Cannot update order #4481: status is "shipped".
Only orders in "pending" or "processing" status can be modified.
Use get_order to check current status first.
Authentication expired. The user needs to re-authenticate
before this tool can access their calendar.
Do not retry this call. Tell the user their session has expired.
Each of these tells the model what went wrong, why, and what to try next. The model is good at recovering from failures when it has information to recover with. Your error messages are the information. I’ve watched the same agent loop five times and give up on a vague error, then self-correct in one try when the error told it what to do.
Same principle applies to success responses. If a tool creates a resource, return the ID and a hint about what the model might want to do next. Every response feeds the next step of a reasoning loop.
Don’t Sweat the Cold Start
I see developers agonize over Lambda cold starts and serverless spin-up times when building MCP servers. Understandable instinct. Wrong target.
Think about what’s happening in the exchange. A user says something to an agent. The agent reasons about it. The agent selects a tool. It formulates the parameters. It makes the call. It reads the result. It reasons about the result. It maybe calls another tool. Then it generates a response.
The model inference on either side of your tool call takes seconds. Often many seconds. The user is already waiting for a thinking, planning, generating loop that dwarfs the latency of a cold Lambda. A 500ms cold start that you spent a week eliminating was invisible inside a 15-second agent turn.
A Lambda cold start is fine. Optimize your server for correctness, clear responses, and sensible tool design. Those directly affect output quality. A 200ms response versus a 700ms response does not. The bottleneck is never your server. It’s the model.

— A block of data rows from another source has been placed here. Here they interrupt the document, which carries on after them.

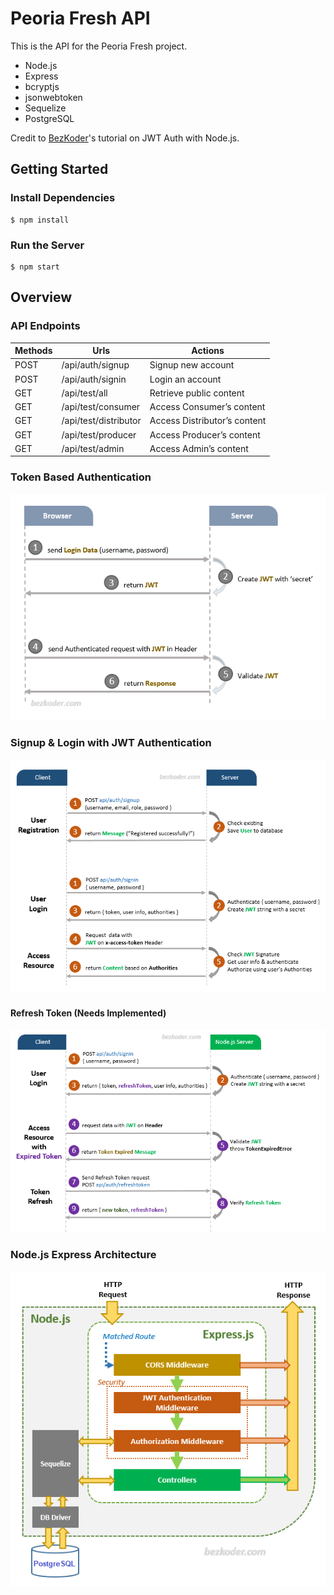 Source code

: # Peoria Fresh API

This is the API for the Peoria Fresh project.

* Node.js
* Express
* bcryptjs
* jsonwebtoken
* Sequelize
* PostgreSQL

Credit to [BezKoder](https://github.com/bezkoder/node-js-jwt-authentication-postgresql)'s tutorial on JWT Auth with
Node.js.

## Getting Started

### Install Dependencies

```
$ npm install
```

### Run the Server

```
$ npm start
```

## Overview

### API Endpoints

| Methods | Urls                  | Actions                     |
|---------|-----------------------|-----------------------------|
| POST    | /api/auth/signup      | Signup new account          |
| POST    | /api/auth/signin      | Login an account            |
| GET     | /api/test/all         | Retrieve public content     |
| GET     | /api/test/consumer    | Access Consumer’s content   |
| GET     | /api/test/distributor | Access Distributor’s content |
| GET     | /api/test/producer    | Access Producer’s content   |
| GET     | /api/test/admin       | Access Admin’s content      |

### Token Based Authentication

<img src="./assets/in-depth-introduction-jwt-token-based-authentication.png" alt="Token Based Authentication"/>

### Signup & Login with JWT Authentication

<img src="./assets/node-js-jwt-authentication-postgresql-flow.png" alt="Flow for Signup & Login with JWT Authentication"/>

#### Refresh Token (Needs Implemented)

<img src="./assets/jwt-refresh-token-node-js-example-flow.png" alt="Refresh Token"/>

### Node.js Express Architecture

<img src="./assets/node-js-jwt-authentication-postgresql-architecture.png" alt="Node.js Express Architecture"/> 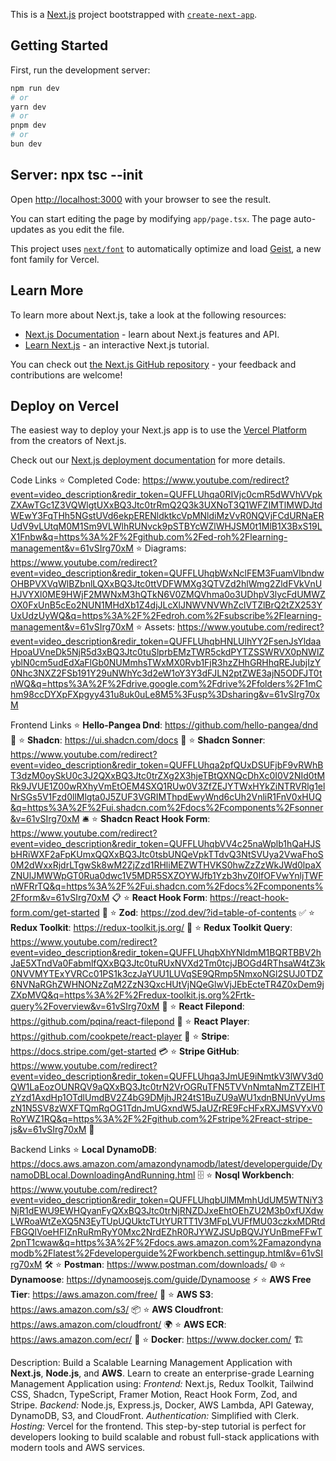 This is a [Next.js](https://nextjs.org) project bootstrapped with [`create-next-app`](https://nextjs.org/docs/app/api-reference/cli/create-next-app).

## Getting Started

First, run the development server:

```bash
npm run dev
# or
yarn dev
# or
pnpm dev
# or
bun dev
```

## Server: npx tsc --init

Open [http://localhost:3000](http://localhost:3000) with your browser to see the result.

You can start editing the page by modifying `app/page.tsx`. The page auto-updates as you edit the file.

This project uses [`next/font`](https://nextjs.org/docs/app/building-your-application/optimizing/fonts) to automatically optimize and load [Geist](https://vercel.com/font), a new font family for Vercel.

## Learn More

To learn more about Next.js, take a look at the following resources:

- [Next.js Documentation](https://nextjs.org/docs) - learn about Next.js features and API.
- [Learn Next.js](https://nextjs.org/learn) - an interactive Next.js tutorial.

You can check out [the Next.js GitHub repository](https://github.com/vercel/next.js) - your feedback and contributions are welcome!

## Deploy on Vercel

The easiest way to deploy your Next.js app is to use the [Vercel Platform](https://vercel.com/new?utm_medium=default-template&filter=next.js&utm_source=create-next-app&utm_campaign=create-next-app-readme) from the creators of Next.js.

Check out our [Next.js deployment documentation](https://nextjs.org/docs/app/building-your-application/deploying) for more details.


Code Links
⭐ Completed Code: https://www.youtube.com/redirect?event=video_description&redir_token=QUFFLUhqa0RIVjc0cmR5dWVhVVpkZXAwTGc1Z3VQWlgtUXxBQ3Jtc0trRmQ2Q3k3UXNoT3Q1WFZIMTlMWDJtdWEwY3FqTHh5NGstUVd6ekpERENldktkcVpMNldiMzVvR0NQVjFCdURNaERUdV9vLUtqM0M1Sm9VLWlhRUNvck9pSTBYcWZlWHJSM0t1MlB1X3BxS19LX1Fnbw&q=https%3A%2F%2Fgithub.com%2Fed-roh%2Flearning-management&v=61vSIrg70xM
⭐ Diagrams: https://www.youtube.com/redirect?event=video_description&redir_token=QUFFLUhqbWxNclFEM3FuamVIbndwOHBPVXVqWlBZbnlLQXxBQ3Jtc0ttVDFWMXg3QTVZd2hlWmg2ZldFVkVnUHJVYXl0ME9HWjF2MWNxM3hQTkN6V0ZMQVhma0o3UDhpV3lycFdUMWZOX0FxUnB5cEo2NUN1MHdXb1Z4djJLcXlJNWVNVWhZclVTZlBrQ2tZX253YUxUdzUyWQ&q=https%3A%2F%2Fedroh.com%2Fsubscribe%2Flearning-management&v=61vSIrg70xM
⭐ Assets: https://www.youtube.com/redirect?event=video_description&redir_token=QUFFLUhqbHNLUlhYY2FsenJsYldaaHpoaUVneDk5NjR5d3xBQ3Jtc0tuSlprbEMzTWR5ckdPYTZSSWRVX0pNWlZyblN0cm5udEdXaFlGb0NUMmhsTWxMX0Rvb1FjR3hzZHhGRHhqREJubjIzY0Nhc3NXZ2FSb191Y29uNWhYc3d2eW1oY3Y3dFJLN2ptZWE3ajN5ODFJT0tnWQ&q=https%3A%2F%2Fdrive.google.com%2Fdrive%2Ffolders%2F1mChm98ccDYXpFXpgyy431u8uk0uLe8M5%3Fusp%3Dsharing&v=61vSIrg70xM

Frontend Links
⭐ **Hello-Pangea Dnd**: https://github.com/hello-pangea/dnd 🌟
⭐ **Shadcn**: https://ui.shadcn.com/docs 💎
⭐ **Shadcn Sonner**: https://www.youtube.com/redirect?event=video_description&redir_token=QUFFLUhqa2pfQUxDSUFjbF9vRWhBT3dzM0oySkU0c3J2QXxBQ3Jtc0trZXg2X3hjeTBtQXNQcDhXc0I0V2NId0tMRk9JVUE1Z00wRXhyVmEtOEM4SXQ1RUw0V3ZfZEJYTWxHYkZiNTRVRlg1elNrSGs5V1Fzd0llMlgta0J5ZUF3VGRIMThpdEwyWnd6cUh2VnliR1FnV0xHUQ&q=https%3A%2F%2Fui.shadcn.com%2Fdocs%2Fcomponents%2Fsonner&v=61vSIrg70xM 🛎
⭐ **Shadcn React Hook Form**: https://www.youtube.com/redirect?event=video_description&redir_token=QUFFLUhqbVV4c25naWplb1hQaHJSbHRiWXF2aFpKUmxQQXxBQ3Jtc0tsbUNQeVpkTTdvQ3NtSVUya2VwaFhoS0M2dWxxRjdrLTgwSk8wM2ZjZzd1RHliMEZWTHVKS0hwZzZzWkJWd0lpaXZNUlJMWWpGT0Rua0dwc1V5MDR5SXZOYWJfb1Yzb3hvZ0lfOFVwYnljTWFnWFRrTQ&q=https%3A%2F%2Fui.shadcn.com%2Fdocs%2Fcomponents%2Fform&v=61vSIrg70xM 📋
⭐ **React Hook Form**: https://react-hook-form.com/get-started 🎯
⭐ **Zod**: https://zod.dev/?id=table-of-contents ✅
⭐ **Redux Toolkit**: https://redux-toolkit.js.org/ 🚀
⭐ **Redux Toolkit Query**: https://www.youtube.com/redirect?event=video_description&redir_token=QUFFLUhqbXhYNldmM1BQRTBBV2hJaE5XTndVa0FabmlfQXxBQ3Jtc0tuRUxNVXd2Tm0tcjJBOGd4RThsaW4tZ3k0NVVMYTExYVRCc01PS1k3czJaYUU1LUVqSE9QRmp5NmxoNGl2SUJ0TDZ6NVNaRGhZWHNONzZqM2ZzN3QxcHUtVjNQeGlwVjJEbEcteTR4Z0xDem9jZXpMVQ&q=https%3A%2F%2Fredux-toolkit.js.org%2Frtk-query%2Foverview&v=61vSIrg70xM 🔄
⭐ **React Filepond**: https://github.com/pqina/react-filepond 📂
⭐ **React Player**: https://github.com/cookpete/react-player 🎥
⭐ **Stripe**: https://docs.stripe.com/get-started 💳
⭐ **Stripe GitHub**: https://www.youtube.com/redirect?event=video_description&redir_token=QUFFLUhqa3JmUE9iNmtkV3lWV3d0QW1LaEozOUNRQV9aQXxBQ3Jtc0trN2VrOGRuTFN5TVVnNmtaNmZTZElHTzYzd1AxdHp1OTdlUmdBV2Z4bG9DMjhJR24tS1BuZU9aWU1xdnBNUnVyUmszN1N5SV8zWXFTQmRqOG1TdnJmUGxndW5JaUZrRE9FcHFxRXJMSVYxV0RoYWZ1RQ&q=https%3A%2F%2Fgithub.com%2Fstripe%2Freact-stripe-js&v=61vSIrg70xM 🛒

Backend Links
⭐ **Local DynamoDB**: https://docs.aws.amazon.com/amazondynamodb/latest/developerguide/DynamoDBLocal.DownloadingAndRunning.html 🗄
⭐ **Nosql Workbench**: https://www.youtube.com/redirect?event=video_description&redir_token=QUFFLUhqbUlMMmhUdUM5WTNiY3NjR1dEWU9EWHQyanFyQXxBQ3Jtc0trNjRNZDJxeEhtOEhZU2M3b0xfUXdwLWRoaWtZeXQ5N3EyTUpUQUktcTUtYURTT1V3MFpLVUFfMU03czkxMDRtdFBGQlVoeHFIZnRuRmRyY0Mxc2NrdEZhR0RJYWZJSUpBQVJYUnBmeFFwT2pnT1cwaw&q=https%3A%2F%2Fdocs.aws.amazon.com%2Famazondynamodb%2Flatest%2Fdeveloperguide%2Fworkbench.settingup.html&v=61vSIrg70xM 🛠
⭐ **Postman**: https://www.postman.com/downloads/ 🌐
⭐ **Dynamoose**: https://dynamoosejs.com/guide/Dynamoose ⚡
⭐ **AWS Free Tier**: https://aws.amazon.com/free/ 💸
⭐ **AWS S3**: https://aws.amazon.com/s3/ 📦
⭐ **AWS Cloudfront**: https://aws.amazon.com/cloudfront/ 🌍
⭐ **AWS ECR**: https://aws.amazon.com/ecr/ 🐳
⭐ **Docker**: https://www.docker.com/ 🏗

Description:
Build a Scalable Learning Management Application with **Next.js**, **Node.js**, and **AWS**.
Learn to create an enterprise-grade Learning Management Application using:
*Frontend:* Next.js, Redux Toolkit, Tailwind CSS, Shadcn, TypeScript, Framer Motion, React Hook Form, Zod, and Stripe.
*Backend:* Node.js, Express.js, Docker, AWS Lambda, API Gateway, DynamoDB, S3, and CloudFront.
*Authentication:* Simplified with Clerk.
*Hosting:* Vercel for the frontend.
This step-by-step tutorial is perfect for developers looking to build scalable and robust full-stack applications with modern tools and AWS services.
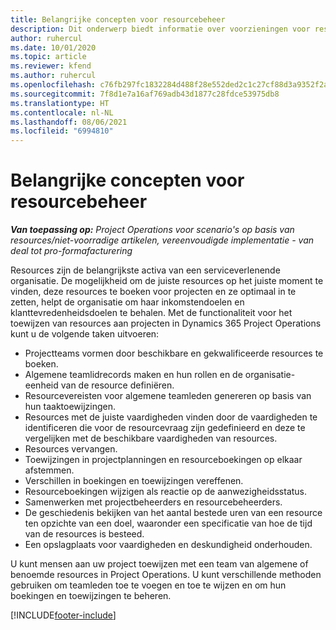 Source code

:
 ```yaml
---
title: Belangrijke concepten voor resourcebeheer
description: Dit onderwerp biedt informatie over voorzieningen voor resourcebeheer in Microsoft Dynamics Project Operations.
author: ruhercul
ms.date: 10/01/2020
ms.topic: article
ms.reviewer: kfend
ms.author: ruhercul
ms.openlocfilehash: c76fb297fc1832284d488f28e552ded2c1c27cf88d3a9352f2a31e667aac746e
ms.sourcegitcommit: 7f8d1e7a16af769adb43d1877c28fdce53975db8
ms.translationtype: HT
ms.contentlocale: nl-NL
ms.lasthandoff: 08/06/2021
ms.locfileid: "6994810"
---
```

# <a name="resource-management-key-concepts"></a>Belangrijke concepten voor resourcebeheer

_**Van toepassing op:** Project Operations voor scenario's op basis van resources/niet-voorradige artikelen, vereenvoudigde implementatie - van deal tot pro-formafacturering_

Resources zijn de belangrijkste activa van een serviceverlenende organisatie. De mogelijkheid om de juiste resources op het juiste moment te vinden, deze resources te boeken voor projecten en ze optimaal in te zetten, helpt de organisatie om haar inkomstendoelen en klanttevredenheidsdoelen te behalen. Met de functionaliteit voor het toewijzen van resources aan projecten in Dynamics 365 Project Operations kunt u de volgende taken uitvoeren:

- Projectteams vormen door beschikbare en gekwalificeerde resources te boeken.
- Algemene teamlidrecords maken en hun rollen en de organisatie-eenheid van de resource definiëren.
- Resourcevereisten voor algemene teamleden genereren op basis van hun taaktoewijzingen.
- Resources met de juiste vaardigheden vinden door de vaardigheden te identificeren die voor de resourcevraag zijn gedefinieerd en deze te vergelijken met de beschikbare vaardigheden van resources.
- Resources vervangen.
- Toewijzingen in projectplanningen en resourceboekingen op elkaar afstemmen.
- Verschillen in boekingen en toewijzingen vereffenen.
- Resourceboekingen wijzigen als reactie op de aanwezigheidsstatus.
- Samenwerken met projectbeheerders en resourcebeheerders.
- De geschiedenis bekijken van het aantal bestede uren van een resource ten opzichte van een doel, waaronder een specificatie van hoe de tijd van de resources is besteed.
- Een opslagplaats voor vaardigheden en deskundigheid onderhouden.


U kunt mensen aan uw project toewijzen met een team van algemene of benoemde resources in Project Operations. U kunt verschillende methoden gebruiken om teamleden toe te voegen en toe te wijzen en om hun boekingen en toewijzingen te beheren. 


[!INCLUDE[footer-include](../includes/footer-banner.md)] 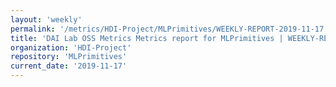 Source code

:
 ```yaml
---
layout: 'weekly'
permalink: '/metrics/HDI-Project/MLPrimitives/WEEKLY-REPORT-2019-11-17'
title: 'DAI Lab OSS Metrics Metrics report for MLPrimitives | WEEKLY-REPORT-2019-11-17'
organization: 'HDI-Project'
repository: 'MLPrimitives'
current_date: '2019-11-17'
---
```

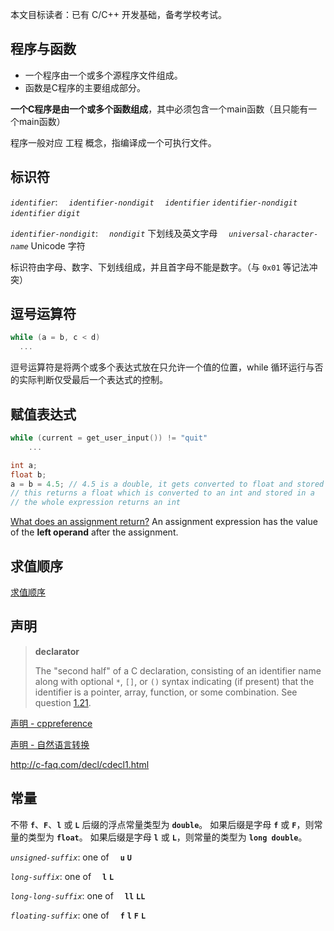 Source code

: 本文目标读者：已有 C/C++ 开发基础，备考学校考试。

## 程序与函数

- 一个程序由一个或多个源程序文件组成。
- 函数是C程序的主要组成部分。

**一个C程序是由一个或多个函数组成**，其中必须包含一个main函数（且只能有一个main函数）

程序一般对应 工程 概念，指编译成一个可执行文件。

## 标识符

*`identifier`*:
 *`identifier-nondigit`*
 *`identifier`* *`identifier-nondigit`*
 *`identifier`* *`digit`*

*`identifier-nondigit`*:
 *`nondigit`* 下划线及英文字母
 *`universal-character-name`* Unicode 字符

标识符由字母、数字、下划线组成，并且首字母不能是数字。（与 `0x01` 等记法冲突）

## 逗号运算符

```c
while (a = b, c < d)
  ...
```

逗号运算符是将两个或多个表达式放在只允许一个值的位置，while 循环运行与否的实际判断仅受最后一个表达式的控制。

## 赋值表达式

```c
while (current = get_user_input()) != "quit"
    ...
```

```c
int a;
float b;
a = b = 4.5; // 4.5 is a double, it gets converted to float and stored into b 
// this returns a float which is converted to an int and stored in a
// the whole expression returns an int
```

[What does an assignment return?](https://stackoverflow.com/questions/9514569/what-does-an-assignment-return) An assignment expression has the value of the **left operand** after the assignment.

## 求值顺序

[求值顺序](https://zh.cppreference.com/w/c/language/eval_order)

## 声明

> **declarator**
>
> The "second half" of a C declaration, consisting of an identifier name along with optional `*`, `[]`, or `()` syntax indicating (if present) that the identifier is a pointer, array, function, or some combination. See question [1.21](http://c-faq.com/decl/cdecl1.html).

[声明 - cppreference](https://zh.cppreference.com/w/c/language/declarations)

[声明 - 自然语言转换](https://cdecl.org/)

http://c-faq.com/decl/cdecl1.html

## 常量

不带 **`f`**、**`F`**、**`l`** 或 **`L`** 后缀的浮点常量类型为 **`double`**。 如果后缀是字母 **`f`** 或 **`F`**，则常量的类型为 **`float`**。 如果后缀是字母 **`l`** 或 **`L`**，则常量的类型为 **`long double`**。 

*`unsigned-suffix`*: one of
 **`u`** **`U`**

*`long-suffix`*: one of
 **`l`** **`L`**

*`long-long-suffix`*: one of
 **`ll`** **`LL`**

*`floating-suffix`*: one of
 **`f`** **`l`** **`F`** **`L`**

Build Documentation Endpoints
Your MCP server can serve more than tools. It can serve context.
Add a tool called get_help or get_docs that returns usage guides for your other tools. Not the schema. A guide. When to use what. Common patterns. Examples of multi-step workflows. You can reference it in your tool descriptions: “For complex queries, call get_docs(‘search’) first for query syntax.”
Think of it as a README the model can pull at the moment it needs it, rather than having it eat context space on every turn. On-demand context loading. If your tool API has any complexity beyond CRUD, this alone will improve how well models use it.
You can split documentation by topic. get_docs("search") returns query syntax. get_docs("permissions") returns authorization rules. get_docs("workflows") returns common multi-step patterns. Organize it the same way you’d organize reference docs for a human. Break it up by what someone needs at the moment they’re stuck.
Models already seek help when they’re uncertain. Give them somewhere to look.
The Whole Server Is a Prompt
Every design decision in your MCP server is context engineering. Tool names, descriptions, parameter schemas, error messages, response formats. All of it lands in a context window and shapes how the model reasons.
The test is simple. Point an agent at your server with no system prompt guidance and see what happens. If it flounders, the problem is your server, not the model.
The model reads your tool definitions once, reasons about them, and commits to an action. There’s no second pass, no REPL, no docs tab open on the side. What you put in the schema, the descriptions, and the error messages is all it has to work with.
There’s also a surface most servers ignore: MCP Apps let your server render interactive UI directly in the conversation. Same design principles, more surface area.